Just weeks before I left for Terra Madre, I saw a documentary, Black Gold, about a fair trade coffee cooperative in Ethiopia. While waiting in line one day at Terra Madre, I realized that I was standing behind the Ethiopian delegation, and I wondered if they were coffee growers. I soon recognized that Tadesse Meskela, the head of the cooperative featured in the documentary, was among the Ethiopian group.

I talked with him about the documentary, and he showed me his Black Gold button. Later in the week, I had the chance to speak with Meskela and his colleagues, who were very excited to meet someone from a U.S. university. I’ve since received an email from a prospective graduate student in his group, who is interested in finding a communications program.

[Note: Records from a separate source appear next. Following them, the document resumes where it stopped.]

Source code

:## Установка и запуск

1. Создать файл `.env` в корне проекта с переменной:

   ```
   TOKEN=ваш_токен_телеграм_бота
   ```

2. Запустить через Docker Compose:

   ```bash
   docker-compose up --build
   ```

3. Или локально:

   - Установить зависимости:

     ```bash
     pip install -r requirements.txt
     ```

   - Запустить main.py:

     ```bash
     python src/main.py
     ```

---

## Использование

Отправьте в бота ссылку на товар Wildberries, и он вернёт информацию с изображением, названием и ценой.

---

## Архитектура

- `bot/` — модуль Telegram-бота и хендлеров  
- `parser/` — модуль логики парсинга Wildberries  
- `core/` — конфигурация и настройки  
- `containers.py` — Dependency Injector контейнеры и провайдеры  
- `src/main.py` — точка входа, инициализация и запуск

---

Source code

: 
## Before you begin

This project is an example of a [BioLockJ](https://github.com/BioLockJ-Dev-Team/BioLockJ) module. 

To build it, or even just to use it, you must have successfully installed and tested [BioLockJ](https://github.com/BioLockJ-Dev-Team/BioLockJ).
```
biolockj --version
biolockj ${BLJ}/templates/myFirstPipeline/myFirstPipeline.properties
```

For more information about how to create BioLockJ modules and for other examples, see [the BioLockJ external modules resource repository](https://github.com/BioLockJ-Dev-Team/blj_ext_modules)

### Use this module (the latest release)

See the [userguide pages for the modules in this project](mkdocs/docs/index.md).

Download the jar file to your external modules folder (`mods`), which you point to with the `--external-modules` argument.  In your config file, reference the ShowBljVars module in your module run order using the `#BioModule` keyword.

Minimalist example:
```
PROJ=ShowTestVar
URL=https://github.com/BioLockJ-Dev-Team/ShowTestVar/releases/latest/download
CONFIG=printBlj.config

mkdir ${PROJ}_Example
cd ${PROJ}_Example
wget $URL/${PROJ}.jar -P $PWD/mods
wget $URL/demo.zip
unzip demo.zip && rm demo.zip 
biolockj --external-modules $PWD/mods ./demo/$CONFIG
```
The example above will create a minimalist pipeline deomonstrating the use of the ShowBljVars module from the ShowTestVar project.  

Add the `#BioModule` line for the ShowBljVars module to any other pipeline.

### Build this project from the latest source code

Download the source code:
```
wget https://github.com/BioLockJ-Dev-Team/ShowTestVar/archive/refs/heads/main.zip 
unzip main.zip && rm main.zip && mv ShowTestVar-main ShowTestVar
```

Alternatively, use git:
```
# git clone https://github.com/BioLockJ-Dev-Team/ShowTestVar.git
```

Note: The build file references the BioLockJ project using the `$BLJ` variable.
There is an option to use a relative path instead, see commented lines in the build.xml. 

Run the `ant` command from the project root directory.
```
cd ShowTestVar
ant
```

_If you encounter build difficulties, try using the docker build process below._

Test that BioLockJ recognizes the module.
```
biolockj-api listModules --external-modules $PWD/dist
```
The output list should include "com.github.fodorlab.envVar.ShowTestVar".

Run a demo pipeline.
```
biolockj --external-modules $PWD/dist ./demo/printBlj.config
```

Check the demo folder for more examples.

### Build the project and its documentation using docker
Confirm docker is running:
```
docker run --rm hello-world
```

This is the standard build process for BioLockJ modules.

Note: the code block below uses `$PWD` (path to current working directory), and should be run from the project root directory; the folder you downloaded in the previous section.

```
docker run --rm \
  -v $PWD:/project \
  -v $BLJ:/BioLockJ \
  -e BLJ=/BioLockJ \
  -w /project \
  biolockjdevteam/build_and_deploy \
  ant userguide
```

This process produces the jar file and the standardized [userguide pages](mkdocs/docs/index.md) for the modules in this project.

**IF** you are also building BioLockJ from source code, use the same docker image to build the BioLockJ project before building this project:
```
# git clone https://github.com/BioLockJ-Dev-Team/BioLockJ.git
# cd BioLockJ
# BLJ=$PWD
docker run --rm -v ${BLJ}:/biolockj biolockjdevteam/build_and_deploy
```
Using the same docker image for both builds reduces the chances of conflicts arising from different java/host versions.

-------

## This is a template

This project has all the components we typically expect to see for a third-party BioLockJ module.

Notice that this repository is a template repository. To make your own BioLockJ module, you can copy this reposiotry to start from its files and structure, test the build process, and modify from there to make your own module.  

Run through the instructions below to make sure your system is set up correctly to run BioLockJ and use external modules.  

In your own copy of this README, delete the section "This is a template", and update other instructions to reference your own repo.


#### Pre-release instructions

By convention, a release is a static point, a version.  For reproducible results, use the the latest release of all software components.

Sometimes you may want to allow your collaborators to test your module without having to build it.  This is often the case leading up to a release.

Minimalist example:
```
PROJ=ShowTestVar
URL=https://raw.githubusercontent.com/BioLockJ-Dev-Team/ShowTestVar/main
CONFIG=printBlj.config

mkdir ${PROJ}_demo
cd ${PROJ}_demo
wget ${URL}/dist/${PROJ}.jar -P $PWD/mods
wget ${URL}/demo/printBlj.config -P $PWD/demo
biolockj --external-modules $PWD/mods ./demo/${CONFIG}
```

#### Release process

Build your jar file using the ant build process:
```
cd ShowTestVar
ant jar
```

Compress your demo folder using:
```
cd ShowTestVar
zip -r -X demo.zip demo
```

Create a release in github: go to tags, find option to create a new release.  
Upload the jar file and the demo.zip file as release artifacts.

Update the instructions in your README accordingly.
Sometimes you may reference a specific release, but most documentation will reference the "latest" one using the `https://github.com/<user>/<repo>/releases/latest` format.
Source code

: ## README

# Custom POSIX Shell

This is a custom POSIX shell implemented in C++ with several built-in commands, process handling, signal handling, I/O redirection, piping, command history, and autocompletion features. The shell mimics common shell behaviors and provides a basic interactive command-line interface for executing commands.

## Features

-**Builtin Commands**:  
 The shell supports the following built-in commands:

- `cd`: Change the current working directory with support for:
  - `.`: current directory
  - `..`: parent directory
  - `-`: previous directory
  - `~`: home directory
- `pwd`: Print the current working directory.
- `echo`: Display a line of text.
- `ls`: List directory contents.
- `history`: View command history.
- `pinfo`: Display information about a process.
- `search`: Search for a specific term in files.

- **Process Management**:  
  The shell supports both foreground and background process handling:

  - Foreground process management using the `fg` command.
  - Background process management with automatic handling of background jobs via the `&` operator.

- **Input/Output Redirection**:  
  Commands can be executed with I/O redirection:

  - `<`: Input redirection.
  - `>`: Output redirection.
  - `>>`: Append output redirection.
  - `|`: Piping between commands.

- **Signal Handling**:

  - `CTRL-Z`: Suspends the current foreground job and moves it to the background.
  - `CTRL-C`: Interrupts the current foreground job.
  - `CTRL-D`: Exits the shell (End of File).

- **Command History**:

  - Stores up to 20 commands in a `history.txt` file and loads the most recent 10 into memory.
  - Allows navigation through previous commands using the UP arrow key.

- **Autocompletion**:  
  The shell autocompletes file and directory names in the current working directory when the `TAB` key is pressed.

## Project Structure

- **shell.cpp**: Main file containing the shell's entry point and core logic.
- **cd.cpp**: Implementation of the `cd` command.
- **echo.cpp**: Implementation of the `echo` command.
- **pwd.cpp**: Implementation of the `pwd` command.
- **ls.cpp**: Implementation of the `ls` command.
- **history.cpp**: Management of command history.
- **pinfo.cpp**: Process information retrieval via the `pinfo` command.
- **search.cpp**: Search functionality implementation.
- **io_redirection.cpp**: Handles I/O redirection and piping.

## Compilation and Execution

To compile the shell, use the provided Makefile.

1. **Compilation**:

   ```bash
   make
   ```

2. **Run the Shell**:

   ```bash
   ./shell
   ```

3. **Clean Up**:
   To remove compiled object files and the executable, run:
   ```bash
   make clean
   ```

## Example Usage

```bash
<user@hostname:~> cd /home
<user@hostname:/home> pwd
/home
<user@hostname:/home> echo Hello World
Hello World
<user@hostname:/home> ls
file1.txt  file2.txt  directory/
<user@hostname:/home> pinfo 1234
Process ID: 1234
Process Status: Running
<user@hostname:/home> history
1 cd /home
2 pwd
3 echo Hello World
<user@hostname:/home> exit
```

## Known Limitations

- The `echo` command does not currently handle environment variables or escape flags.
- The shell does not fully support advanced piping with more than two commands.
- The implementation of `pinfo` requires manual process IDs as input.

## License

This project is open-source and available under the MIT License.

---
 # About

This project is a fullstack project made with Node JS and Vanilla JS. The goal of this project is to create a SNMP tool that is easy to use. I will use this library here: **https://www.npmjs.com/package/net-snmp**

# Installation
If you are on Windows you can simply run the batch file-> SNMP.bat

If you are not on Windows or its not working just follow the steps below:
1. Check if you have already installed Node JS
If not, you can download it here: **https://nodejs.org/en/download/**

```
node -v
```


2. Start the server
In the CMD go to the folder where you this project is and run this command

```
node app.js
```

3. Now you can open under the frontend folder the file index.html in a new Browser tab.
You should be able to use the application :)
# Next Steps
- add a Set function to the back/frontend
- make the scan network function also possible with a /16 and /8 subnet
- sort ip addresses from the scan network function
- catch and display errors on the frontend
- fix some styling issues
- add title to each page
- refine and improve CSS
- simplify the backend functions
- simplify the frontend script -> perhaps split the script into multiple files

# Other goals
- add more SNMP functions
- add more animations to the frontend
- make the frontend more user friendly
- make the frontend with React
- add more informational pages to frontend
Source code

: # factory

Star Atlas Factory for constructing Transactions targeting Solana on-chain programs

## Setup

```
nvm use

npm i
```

Delegates had opportunities to observe marketing strategies in and near Turin.
Among the U.S. educators’ group were a number of authors, including Patricia Klindienst of Connecticut, author of The Earth Knows My Name, winner of a 2007 American Book Award. The book is about food, culture and sustainability in the gardens of ethnic Americans. After Chester-Davis convinced Patricia to hand out her card on our bus to the conference one day, other authors in the group felt empowered to hand out their book promotions. Two authors have written a book on food in New York City, and another writer, a baker, has written a book on baking bread.

Terra Madre took place only two weeks before the U.S. presidential election, and there was great interest among the delegates. Delegates from around the world mentioned the election, their knowledge of the candidates and their hopes for relationships with a new administration.

“I gained a much broader understanding of the importance of our decisions and policies here in the United States. Our decisions impact the world,” Chester-Davis said. “It seemed that most of the delegates I met, when they learned I was from the United States, asked me about the elections.”

Though neither she nor I had ever met David Kendall of Madison County before, he was one of the first people we met in Turin. On the first day of the conference, I went outside our quarters to find out when the bus was coming. David came up and asked where I was from. When I replied, “North Carolina,” he said, “Oh, me too. I work with North Carolina Cooperative Extension.” Such a small world!

Kendall said that he learned new ways that North Carolina’s small farmers can use to develop niche market products and marketing strategies. “Associative marketing is becoming almost mandatory to compete with industrial farming and large-scale production,” he said. “I am already planning how I can re-invent all my programs in the context of sustainable agriculture principles learned at Terra Madre.

“Terra Madre’s commitment to small, sustainable farming cannot be described in words or captured images: You had to be there,” Kendall said.

Chester-Davis said she wants to incorporate the experience into her work helping promote consumer education related to local food through the Value-Added Web site — She recently shared news of the conference as part of a panel discussion in her hometown of Davidson. And she’s trying to get word to other Extension colleagues about the value of attending Terra Madre.

“I love this quote from St. Augustine: ‘The world is a book, and those who do not travel read only a page,’ ” she said. “So many of our Extension colleagues would find this conference quite valuable, I’m telling everyone they must apply in two years. Slow Foods pays most expenses, except for travel. Apply for scholarships, apply to be a delegate and go!”